- **Activity**
From the records below, print exactly the lines starting at the one containing "a new message" and ending at the one containing "4. Agent's image attachment.", ends included, and nothing else.

- **Exercise input**

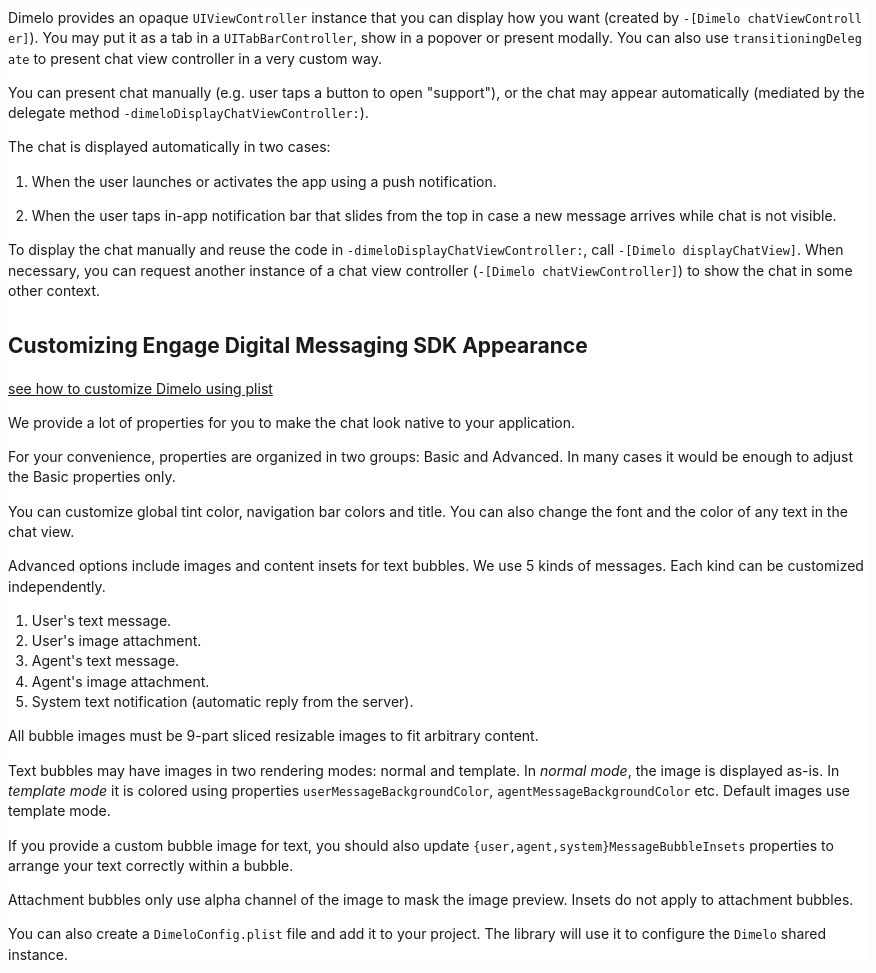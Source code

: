 Dimelo provides an opaque `UIViewController` instance that you can display how you want (created by `-[Dimelo chatViewController]`). You may put it as a tab in a `UITabBarController`, show in a popover or present modally. You can also use `transitioningDelegate` to present chat view controller in a very custom way.

You can present chat manually (e.g. user taps a button to open "support"),
or the chat may appear automatically (mediated by the delegate method `-dimeloDisplayChatViewController:`).

The chat is displayed automatically in two cases:

1. When the user launches or activates the app using a push notification.

2. When the user taps in-app notification bar that slides from the top in case
   a new message arrives while chat is not visible.

To display the chat manually and reuse the code in `-dimeloDisplayChatViewController:`, call `-[Dimelo displayChatView]`. When necessary, you can request another instance of a chat view controller (`-[Dimelo chatViewController]`) to show the chat in some other context.


Customizing Engage Digital Messaging SDK Appearance
----------------------------------------

[see how to customize Dimelo using plist](PlistCustomization.md)

We provide a lot of properties for you to make the chat look native to your application.

For your convenience, properties are organized in two groups: Basic and Advanced.
In many cases it would be enough to adjust the Basic properties only.

You can customize global tint color, navigation bar colors and title.
You can also change the font and the color of any text in the chat view.

Advanced options include images and content insets for text bubbles.
We use 5 kinds of messages. Each kind can be customized independently.

1. User's text message.
2. User's image attachment.
3. Agent's text message.
4. Agent's image attachment.
5. System text notification (automatic reply from the server).

All bubble images must be 9-part sliced resizable images to fit arbitrary content.

Text bubbles may have images in two rendering modes: normal and template.
In *normal mode*, the image is displayed as-is.
In *template mode* it is colored using properties `userMessageBackgroundColor`, `agentMessageBackgroundColor` etc.
Default images use template mode.

If you provide a custom bubble image for text, you should also update
`{user,agent,system}MessageBubbleInsets` properties to arrange your text correctly within a bubble.

Attachment bubbles only use alpha channel of the image to mask the image preview.
Insets do not apply to attachment bubbles.

You can also create a `DimeloConfig.plist` file and add it to your project.
The library will use it to configure the `Dimelo` shared instance.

- **Expected answer**
   a new message arrives while chat is not visible.

To display the chat manually and reuse the code in `-dimeloDisplayChatViewController:`, call `-[Dimelo displayChatView]`. When necessary, you can request another instance of a chat view controller (`-[Dimelo chatViewController]`) to show the chat in some other context.


Customizing Engage Digital Messaging SDK Appearance
----------------------------------------

[see how to customize Dimelo using plist](PlistCustomization.md)

We provide a lot of properties for you to make the chat look native to your application.

For your convenience, properties are organized in two groups: Basic and Advanced.
In many cases it would be enough to adjust the Basic properties only.

You can customize global tint color, navigation bar colors and title.
You can also change the font and the color of any text in the chat view.

Advanced options include images and content insets for text bubbles.
We use 5 kinds of messages. Each kind can be customized independently.

1. User's text message.
2. User's image attachment.
3. Agent's text message.
4. Agent's image attachment.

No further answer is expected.